## WHAT YOU WILL DO
Scan the entries for the word "label" and return every line that has it.
Segment Start: RECORDS SUPPLIED
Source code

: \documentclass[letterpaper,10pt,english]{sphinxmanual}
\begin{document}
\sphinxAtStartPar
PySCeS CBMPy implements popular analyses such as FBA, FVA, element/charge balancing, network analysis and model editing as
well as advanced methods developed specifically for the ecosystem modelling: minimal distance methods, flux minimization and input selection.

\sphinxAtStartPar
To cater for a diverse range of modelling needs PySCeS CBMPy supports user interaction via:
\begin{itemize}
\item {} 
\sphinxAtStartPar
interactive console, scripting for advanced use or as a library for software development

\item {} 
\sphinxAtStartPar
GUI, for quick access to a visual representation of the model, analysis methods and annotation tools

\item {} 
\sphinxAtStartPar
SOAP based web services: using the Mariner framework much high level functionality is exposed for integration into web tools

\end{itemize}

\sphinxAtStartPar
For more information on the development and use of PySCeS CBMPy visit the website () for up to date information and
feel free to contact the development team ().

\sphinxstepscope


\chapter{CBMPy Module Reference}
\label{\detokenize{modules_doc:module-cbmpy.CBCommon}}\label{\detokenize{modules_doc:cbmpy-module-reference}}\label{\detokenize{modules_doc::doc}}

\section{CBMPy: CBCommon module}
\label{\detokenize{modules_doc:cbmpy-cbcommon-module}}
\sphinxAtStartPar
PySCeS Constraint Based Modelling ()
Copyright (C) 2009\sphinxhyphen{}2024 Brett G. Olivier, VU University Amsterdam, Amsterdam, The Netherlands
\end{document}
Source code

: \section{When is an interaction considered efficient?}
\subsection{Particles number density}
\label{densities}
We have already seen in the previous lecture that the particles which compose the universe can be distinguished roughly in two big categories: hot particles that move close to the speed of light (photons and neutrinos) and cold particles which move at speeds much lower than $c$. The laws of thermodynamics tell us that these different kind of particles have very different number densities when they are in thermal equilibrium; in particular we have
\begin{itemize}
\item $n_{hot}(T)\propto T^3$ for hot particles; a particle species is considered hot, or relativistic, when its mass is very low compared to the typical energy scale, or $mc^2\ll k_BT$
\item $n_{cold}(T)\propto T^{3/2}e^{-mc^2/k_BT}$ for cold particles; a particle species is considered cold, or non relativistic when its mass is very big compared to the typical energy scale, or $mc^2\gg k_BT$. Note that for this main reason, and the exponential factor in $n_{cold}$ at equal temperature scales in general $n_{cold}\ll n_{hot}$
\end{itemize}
Segment End: RECORDS SUPPLIED
## ANSWER TO THE EXERCISE
\label{\detokenize{modules_doc:module-cbmpy.CBCommon}}\label{\detokenize{modules_doc:cbmpy-module-reference}}\label{\detokenize{modules_doc::doc}}
\label{\detokenize{modules_doc:cbmpy-cbcommon-module}}
\label{densities}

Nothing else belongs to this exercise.